What the exercise asks: The response should contain all of the records, copied exactly, and none of the images.

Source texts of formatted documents
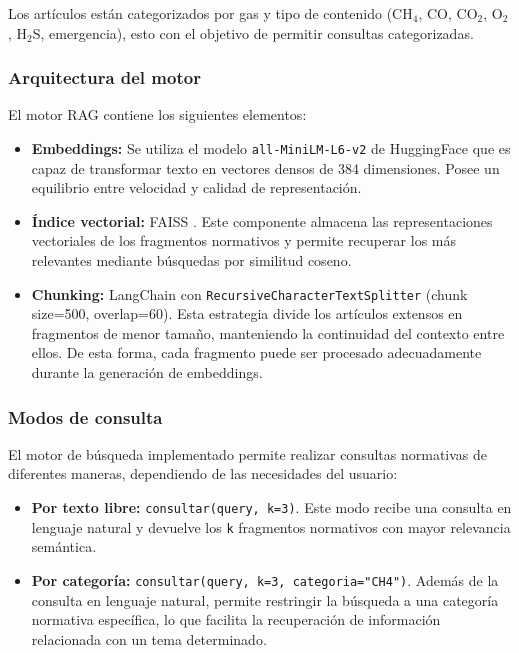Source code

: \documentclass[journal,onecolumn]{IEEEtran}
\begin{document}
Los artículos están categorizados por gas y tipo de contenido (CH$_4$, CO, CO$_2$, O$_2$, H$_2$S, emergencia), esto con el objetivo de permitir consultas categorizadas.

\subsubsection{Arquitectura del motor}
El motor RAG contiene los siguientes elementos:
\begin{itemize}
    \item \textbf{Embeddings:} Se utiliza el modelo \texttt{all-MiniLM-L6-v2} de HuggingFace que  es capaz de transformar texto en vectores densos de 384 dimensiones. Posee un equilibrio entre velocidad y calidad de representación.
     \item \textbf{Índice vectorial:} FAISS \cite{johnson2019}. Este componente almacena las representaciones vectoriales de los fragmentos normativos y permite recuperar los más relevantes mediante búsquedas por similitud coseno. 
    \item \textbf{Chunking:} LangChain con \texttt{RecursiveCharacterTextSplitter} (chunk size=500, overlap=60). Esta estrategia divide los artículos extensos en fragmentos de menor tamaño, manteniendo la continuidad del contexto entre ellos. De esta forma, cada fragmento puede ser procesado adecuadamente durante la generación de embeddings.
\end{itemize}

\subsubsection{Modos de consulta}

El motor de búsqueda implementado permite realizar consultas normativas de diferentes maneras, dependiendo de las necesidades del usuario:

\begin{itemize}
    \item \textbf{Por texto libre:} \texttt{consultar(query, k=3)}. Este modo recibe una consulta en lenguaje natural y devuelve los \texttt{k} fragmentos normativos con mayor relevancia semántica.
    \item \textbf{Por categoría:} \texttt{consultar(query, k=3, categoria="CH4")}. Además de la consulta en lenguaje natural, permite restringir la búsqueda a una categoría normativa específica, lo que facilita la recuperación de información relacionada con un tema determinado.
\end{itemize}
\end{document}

Task solution:
Source code

: \documentclass[journal,onecolumn]{IEEEtran}
\begin{document}
Los artículos están categorizados por gas y tipo de contenido (CH$_4$, CO, CO$_2$, O$_2$, H$_2$S, emergencia), esto con el objetivo de permitir consultas categorizadas.

\subsubsection{Arquitectura del motor}
El motor RAG contiene los siguientes elementos:
\begin{itemize}
    \item \textbf{Embeddings:} Se utiliza el modelo \texttt{all-MiniLM-L6-v2} de HuggingFace que  es capaz de transformar texto en vectores densos de 384 dimensiones. Posee un equilibrio entre velocidad y calidad de representación.
     \item \textbf{Índice vectorial:} FAISS \cite{johnson2019}. Este componente almacena las representaciones vectoriales de los fragmentos normativos y permite recuperar los más relevantes mediante búsquedas por similitud coseno. 
    \item \textbf{Chunking:} LangChain con \texttt{RecursiveCharacterTextSplitter} (chunk size=500, overlap=60). Esta estrategia divide los artículos extensos en fragmentos de menor tamaño, manteniendo la continuidad del contexto entre ellos. De esta forma, cada fragmento puede ser procesado adecuadamente durante la generación de embeddings.
\end{itemize}

\subsubsection{Modos de consulta}

El motor de búsqueda implementado permite realizar consultas normativas de diferentes maneras, dependiendo de las necesidades del usuario:

\begin{itemize}
    \item \textbf{Por texto libre:} \texttt{consultar(query, k=3)}. Este modo recibe una consulta en lenguaje natural y devuelve los \texttt{k} fragmentos normativos con mayor relevancia semántica.
    \item \textbf{Por categoría:} \texttt{consultar(query, k=3, categoria="CH4")}. Además de la consulta en lenguaje natural, permite restringir la búsqueda a una categoría normativa específica, lo que facilita la recuperación de información relacionada con un tema determinado.
\end{itemize}
\end{document}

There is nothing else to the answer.